# router collet extender = lathe extender?



## rafezetter (8 Apr 2015)

Can anyone give me a logical reason why router collet extenders like this:

http://www.amazon.co.uk/Charnwood-C...=1428479517&sr=1-80&keywords=COLLET+EXTENSION

Cost £35+ (up to about £60)

when a Milling lathe collet extender like this:

http://www.amazon.co.uk/C16-ER-100L...=1428479388&sr=1-36&keywords=COLLET+EXTENSION

Costs just £13+

And has anyone made one?

I'm just curious because as far as I can see they are the same damn thing.
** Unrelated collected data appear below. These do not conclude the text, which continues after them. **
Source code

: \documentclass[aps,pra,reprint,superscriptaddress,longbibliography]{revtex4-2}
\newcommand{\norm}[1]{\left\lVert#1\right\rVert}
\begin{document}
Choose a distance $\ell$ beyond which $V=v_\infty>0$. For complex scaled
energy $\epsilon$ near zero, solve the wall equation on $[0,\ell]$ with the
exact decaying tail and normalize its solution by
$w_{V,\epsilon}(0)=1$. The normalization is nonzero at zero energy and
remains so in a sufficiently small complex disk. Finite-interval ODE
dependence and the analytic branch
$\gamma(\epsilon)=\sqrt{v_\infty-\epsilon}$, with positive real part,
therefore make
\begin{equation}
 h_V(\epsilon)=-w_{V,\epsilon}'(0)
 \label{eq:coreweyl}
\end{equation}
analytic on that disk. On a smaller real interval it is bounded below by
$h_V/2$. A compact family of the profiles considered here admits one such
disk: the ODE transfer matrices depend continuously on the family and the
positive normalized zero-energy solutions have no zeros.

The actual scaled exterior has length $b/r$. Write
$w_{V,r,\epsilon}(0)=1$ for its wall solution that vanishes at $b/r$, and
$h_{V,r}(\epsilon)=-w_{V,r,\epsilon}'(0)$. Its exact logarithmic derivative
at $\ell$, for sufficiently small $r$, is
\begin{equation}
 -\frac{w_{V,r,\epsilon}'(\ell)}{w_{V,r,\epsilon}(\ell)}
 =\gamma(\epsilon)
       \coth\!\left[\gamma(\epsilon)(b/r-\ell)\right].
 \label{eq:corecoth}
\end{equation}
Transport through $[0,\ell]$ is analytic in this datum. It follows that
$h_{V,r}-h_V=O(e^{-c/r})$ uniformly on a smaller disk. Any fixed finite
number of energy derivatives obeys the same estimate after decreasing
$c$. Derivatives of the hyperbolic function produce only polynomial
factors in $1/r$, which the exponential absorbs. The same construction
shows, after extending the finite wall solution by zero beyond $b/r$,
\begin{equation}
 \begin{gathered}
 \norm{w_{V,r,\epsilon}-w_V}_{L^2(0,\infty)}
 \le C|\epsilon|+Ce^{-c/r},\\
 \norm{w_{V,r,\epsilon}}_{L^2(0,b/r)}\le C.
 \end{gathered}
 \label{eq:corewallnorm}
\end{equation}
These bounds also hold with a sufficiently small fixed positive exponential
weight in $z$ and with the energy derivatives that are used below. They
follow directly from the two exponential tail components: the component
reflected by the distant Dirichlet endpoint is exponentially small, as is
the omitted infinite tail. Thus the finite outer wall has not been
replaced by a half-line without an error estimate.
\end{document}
Edit 10 mins later: couldn't you just buy a c20 er20 100l lathe extender (google is wonderful for education) and turn down the end to 12mm to fit the router collet?


----------



## adidat (8 Apr 2015)

The second one is a morse taper to fit a taper on the motor or drill press etc, the other isn't. also the milling one may only be rated for about 5000 rpm where as the router one could go up to 20000 rpm +, 

just so you know I'm pretty sure a router shank is 12.5 or 12.7 rather than 12 mm, unless you have a 12mm European collet

Adidat


----------



## chipmunk (8 Apr 2015)

rafezetter":3k3jndc9 said:


> I'm just curious because as far as I can see they are the same damn thing.
> 
> Edit 10 mins later: couldn't you just buy a c20 er20 100l lathe extender (google is wonderful for education) and turn down the end to 12mm to fit the router collet?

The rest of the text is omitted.